DFT Calculation, ADME/T and Molecular Docking Approach of Methyl 2-oxo-1,2-dihydrofuro[3,4-d] pyrimidine-3(4H)carboxylate

The optimized geometry of methyl 2-oxo-1,2-dihydrofuro[3,4-d] pyrimidine-3(4H) carboxylate (FP) was determined by density functional theory calculations. Geometric properties of FP such as bond length, bond angle, dihedral bond angle, and HOMO-LUMO energies in the gas phase were calculated by using the Gaussian program. Delocalization of the molecule's charge was analyzed using Mulliken Population Analysis (MPA) and Natural Population Analysis (NPA) approaches. Electrophilic and nucleophilic regions of FP were identified by drawing a molecular electrostatic potential map.

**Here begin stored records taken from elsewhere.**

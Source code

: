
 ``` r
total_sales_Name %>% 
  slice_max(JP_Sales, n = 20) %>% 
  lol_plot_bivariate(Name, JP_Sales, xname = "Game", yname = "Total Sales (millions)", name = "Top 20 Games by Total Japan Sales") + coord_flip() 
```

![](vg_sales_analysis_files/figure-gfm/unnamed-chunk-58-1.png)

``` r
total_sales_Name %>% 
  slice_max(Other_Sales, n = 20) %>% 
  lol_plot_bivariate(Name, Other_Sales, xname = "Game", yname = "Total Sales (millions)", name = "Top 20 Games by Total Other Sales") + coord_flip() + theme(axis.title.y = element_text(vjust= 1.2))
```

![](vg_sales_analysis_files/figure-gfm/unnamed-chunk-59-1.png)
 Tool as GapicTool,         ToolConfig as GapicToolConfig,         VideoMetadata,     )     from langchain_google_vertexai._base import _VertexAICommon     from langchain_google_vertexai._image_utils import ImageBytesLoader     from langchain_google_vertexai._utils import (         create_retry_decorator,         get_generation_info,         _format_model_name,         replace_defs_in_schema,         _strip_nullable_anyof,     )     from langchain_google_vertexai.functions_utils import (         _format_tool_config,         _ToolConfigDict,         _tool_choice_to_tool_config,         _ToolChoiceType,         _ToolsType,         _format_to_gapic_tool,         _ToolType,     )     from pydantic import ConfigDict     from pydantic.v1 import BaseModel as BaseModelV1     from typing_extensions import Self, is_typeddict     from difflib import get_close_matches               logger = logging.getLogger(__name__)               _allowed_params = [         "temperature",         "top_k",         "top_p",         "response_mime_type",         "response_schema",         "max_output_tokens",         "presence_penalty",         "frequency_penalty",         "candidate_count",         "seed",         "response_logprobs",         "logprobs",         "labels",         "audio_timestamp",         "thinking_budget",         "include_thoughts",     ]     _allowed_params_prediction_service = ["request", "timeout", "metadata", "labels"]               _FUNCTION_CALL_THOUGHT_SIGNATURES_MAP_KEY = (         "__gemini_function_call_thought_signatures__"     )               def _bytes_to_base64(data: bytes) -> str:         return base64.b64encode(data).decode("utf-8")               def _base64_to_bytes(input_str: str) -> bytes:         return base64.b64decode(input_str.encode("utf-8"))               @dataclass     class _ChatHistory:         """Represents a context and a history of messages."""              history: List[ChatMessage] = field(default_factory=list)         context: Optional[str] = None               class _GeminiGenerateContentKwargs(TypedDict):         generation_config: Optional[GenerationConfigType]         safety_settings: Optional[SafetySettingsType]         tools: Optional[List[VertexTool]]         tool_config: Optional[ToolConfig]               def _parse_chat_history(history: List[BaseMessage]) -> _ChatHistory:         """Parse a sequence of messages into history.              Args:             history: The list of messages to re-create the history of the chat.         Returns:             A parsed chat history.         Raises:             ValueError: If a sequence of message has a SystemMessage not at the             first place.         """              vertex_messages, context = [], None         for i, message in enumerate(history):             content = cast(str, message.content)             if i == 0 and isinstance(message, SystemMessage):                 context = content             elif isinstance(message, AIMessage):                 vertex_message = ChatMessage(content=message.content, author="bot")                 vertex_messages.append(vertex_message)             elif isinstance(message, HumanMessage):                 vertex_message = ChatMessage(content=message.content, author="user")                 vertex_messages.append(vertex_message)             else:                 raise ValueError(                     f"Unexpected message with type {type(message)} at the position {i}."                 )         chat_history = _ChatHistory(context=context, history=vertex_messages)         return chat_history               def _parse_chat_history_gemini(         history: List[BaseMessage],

NMR and FTIR spectra were calculated with the B3LYP and 6-311++G (2d, p) basis set and a detailed FTIR analysis was performed by using the VEDA program. To determine the consistency of the calculated NMR and FTIR spectra, they were compared with their corresponding experimental NMR and FTIR spectra. Molecular insertion studies of FP with six different cancer proteins were analyzed and their interactions were evaluated. Data on the pharmacokinetics and drug affinity of FP were obtained through the Swiss ADME and ADMET programs.